Martins começou explicando de que se trata a técnica. “A clonagem, o procedimento que nós chamamos de transferência nuclear, ou transferência de núcleos, é uma ferramenta de reprodução assistida utilizada principalmente na pecuária para multiplicar animais de alto valor genético e/ou alto valor financeiro que já foram premiados e merecem estar no rebanho. A gente faz isso no laboratório e dentro da Embrapa nós pesquisamos essa tecnologia há alguns anos para melhorar a eficiência da técnica. Mas ela pode ser utilizada para outras finalidades, como multiplicação de animais de conservação, até animais silvestres, e também produção de animais transgênicos para fazer os animais chamados biofábricas, aqueles animais que produzem proteínas de interesse humano no seu leite através do processo de clonagem. Então são algumas das opções que nós temos com esse procedimento que nós estudamos aqui no CTZL”, apresentou.

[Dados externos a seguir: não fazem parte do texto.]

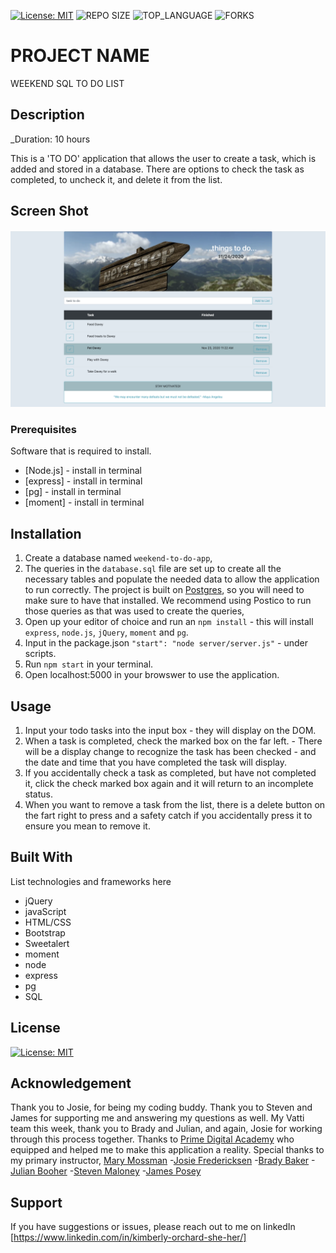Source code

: 
[![License: MIT](https://img.shields.io/badge/License-MIT-yellow.svg)](https://opensource.org/licenses/MIT)
![REPO SIZE](https://img.shields.io/github/repo-size/korchard/weekend-sql-to-do-list-?style=flat-square)
![TOP_LANGUAGE](https://img.shields.io/github/languages/top/korchard/weekend-sql-to-do-list-?style=flat-square)
![FORKS](https://img.shields.io/github/forks/korchard/weekend-sql-to-do-list-.svg?style=social)

# PROJECT NAME

WEEKEND SQL TO DO LIST

## Description

_Duration: 10 hours

This is a 'TO DO' application that allows the user to create a task, which is added and stored in a database. There are options to check the task as completed, to uncheck it, and delete it from the list. 

## Screen Shot

![to do list](./server/image/ss.png)

### Prerequisites

Software that is required to install.

- [Node.js] - install in terminal
- [express] - install in terminal
- [pg] - install in terminal
- [moment] - install in terminal

## Installation

1. Create a database named `weekend-to-do-app`,
2. The queries in the `database.sql` file are set up to create all the necessary tables and populate the needed data to allow the application to run correctly. The project is built on [Postgres](https://www.postgresql.org/download/), so you will need to make sure to have that installed. We recommend using Postico to run those queries as that was used to create the queries, 
3. Open up your editor of choice and run an `npm install` - this will install `express`, `node.js`, `jQuery`, `moment` and `pg`.
4. Input in the package.json `"start": "node server/server.js"` - under scripts.
5. Run `npm start` in your terminal.
6. Open localhost:5000 in your browswer to use the application.

## Usage

1. Input your todo tasks into the input box - they will display on the DOM.
2. When a task is completed, check the marked box on the far left. - There will be a display change to recognize the task has been checked - and the date and time that you have completed the task will display.
3. If you accidentally check a task as completed, but have not completed it, click the check marked box again and it will return to an incomplete status.
4. When you want to remove a task from the list, there is a delete button on the fart right to press and a safety catch if you accidentally press it to ensure you mean to remove it.

## Built With

List technologies and frameworks here
- jQuery
- javaScript
- HTML/CSS
- Bootstrap
- Sweetalert
- moment
- node
- express
- pg
- SQL

## License

[![License: MIT](https://img.shields.io/badge/License-MIT-yellow.svg)](https://opensource.org/licenses/MIT)

## Acknowledgement

Thank you to Josie, for being my coding buddy. Thank you to Steven and James for supporting me and answering my questions as well. My Vatti team this week, thank you to Brady and Julian, and again, Josie for working through this process together. Thanks to [Prime Digital Academy](www.primeacademy.io) who equipped and helped me to make this application a reality. Special thanks to my primary instructor, [Mary Mossman](https://github.com/mbMosman)
-[Josie Fredericksen](https://github.com//freder48)
-[Brady Baker](https://github.com//bradybaker)
-[Julian Booher](https://github.com//julianbooher)
-[Steven Maloney](https://github.com//sdeda1us)
-[James Posey](https://github.com//jposeyjr)

## Support

If you have suggestions or issues, please reach out to me on linkedIn [https://www.linkedin.com/in/kimberly-orchard-she-her/]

O pesquisador da Embrapa Cerrados detalhou então todo o processo de clonagem de bovinos. “É complexo, não é uma tecnologia fácil, ainda não é uma tecnologia completa, por isso que a gente dedica esforços para melhorá-la. O primeiro passo é buscar identificar o animal superior, coletar o material, que seja da pele, do tecido adiposo ou outras áreas que tenham células, depois extrair célula desse animal, fazer um banco de células e congelar para que a gente aplique nesse procedimento […], que nós chamamos de transferência de núcleos. Tem uma primeira etapa de retirada do núcleo de um ovóstulo, que não nos interessa. O ovócito, ou óvulo, pode ser de qualquer animal, a gente só vai usar o citoplasma no chamado processo de enucleação. Depois nós fazemos o processo de reconstrução, aí sim com o material genético do indivíduo a ser clonado, então a reconstrução nada mais é do que colocar essas células cultivadas da vaca ou do touro de excelência dentro desse óvulo que já não tem mais material genético. Em seguida, há outros procedimentos para incorporação definitiva do material genético através de eletrofusão, ou pequenos choques, e ativação química desse ovócito. Depois ele vai para um procedimento como é o normal de fecundação in vitro dentro das estufas de gás carbônico. E lá o embrião se desenvolve até se transformar num embrião transferível para vacas receptoras de embriões. Aí o processo é normal até o nascimento do animal”, revelou.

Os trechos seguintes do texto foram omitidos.